Code optimizations break the program how

illegal order of statements: thread ends before it begins?
Spectre (mitigations, not fixes)
confuses the programmers (happens behind the scenes)

Problem #4: code optimizations

Multiple threads are executed by multiple executors at the same time.
Writes and reads happen to RAM or caches, i.e. L2.
Statements in code can be rearranged for greater efficiency.
Rearrangements can be done by compiler or CPU.
Sometimes they can be illegal (thread ends before it begins?)

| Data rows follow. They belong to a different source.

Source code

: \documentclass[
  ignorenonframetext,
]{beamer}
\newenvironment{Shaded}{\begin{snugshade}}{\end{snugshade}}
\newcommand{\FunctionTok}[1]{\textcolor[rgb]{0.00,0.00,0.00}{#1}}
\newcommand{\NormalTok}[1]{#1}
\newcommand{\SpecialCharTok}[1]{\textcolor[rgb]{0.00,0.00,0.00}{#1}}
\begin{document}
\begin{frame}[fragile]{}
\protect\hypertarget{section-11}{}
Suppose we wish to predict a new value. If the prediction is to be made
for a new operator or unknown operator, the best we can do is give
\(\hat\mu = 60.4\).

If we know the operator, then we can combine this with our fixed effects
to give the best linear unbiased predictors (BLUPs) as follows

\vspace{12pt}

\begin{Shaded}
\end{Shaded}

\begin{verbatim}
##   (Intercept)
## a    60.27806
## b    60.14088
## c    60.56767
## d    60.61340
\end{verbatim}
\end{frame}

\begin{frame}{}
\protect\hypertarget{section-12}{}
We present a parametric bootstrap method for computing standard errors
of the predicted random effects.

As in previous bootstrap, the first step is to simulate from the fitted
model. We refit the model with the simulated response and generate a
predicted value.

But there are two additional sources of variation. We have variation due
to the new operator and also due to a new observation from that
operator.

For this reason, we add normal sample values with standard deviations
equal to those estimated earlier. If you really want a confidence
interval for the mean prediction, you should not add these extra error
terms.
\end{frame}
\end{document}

Memory models - solution to P#4

have rules to distinguish illegal from legal
order the events so the dev is less/not confused
are divided depending on said order strength
1. x8086 and JMM are mostly partial orders
are on CPU microarchi or language level (MM or JMM)

Questions?

Java

Fork Join framework

ForkJoin itself, think map-reduce in Java
memory-intensive, work-stealing, own thread pool
Arrays.parallelSort > Arrays.sort
parallelStream() > stream()

JCIP annotations

<dependency>
    <groupId>net.jcip</groupId>
    <artifactId>jcip-annotations</artifactId>
    <version>1.0</version>
</dependency>

Class, field, and method level annotations for describing thread-safety policies.

— package Javadoc

Class-level ones

@Immutable: said class is immutable, implies @ThreadSafe
@ThreadSafe: no extra synchro required, no matter what access sequence or thread interleaving
@NotThreadSafe: as name states, optional, offered for extra clarity

Locking - guarding

@GuardedBy("this") - intrinsic lock, synchronized case
@GuardedBy("Some.class") - case for static synchronized
More examples

ReadWriteLock

separates reads from writes
default impl is also reentrant
has a pair of locks,
read one can be held multiple times as long as write one isn’t held
writer lock is exclusive and can be downgraded to read lock

Useful API

ThreadLocalRandom > Random
CompletableFuture - FP and async and other examples
FutureTask - bridge between Runnable and Callable
InheritableThreadLocal - works on sub-threads too
TransferQueue or SynchronousQueue

Testing

exhaustive, repeated testing, stress testing, model checking, benchmarking

Solutions

P#0: separate reads from writes, e.g. ReentrantLock
P#1: immutable classes, local variables, ThreadLocal<YourObject>
P#2: as above + synchronization and atomicity (so JMM keywords)
P#3: padding, @Contented or BlackHole from JMH
P#4: memory model

JMM

JMM, Java Memory Model: set of rules determining happens-before relationship and order of execution. Described in JLS 17.4, uses final, volatile and synchronized keywords.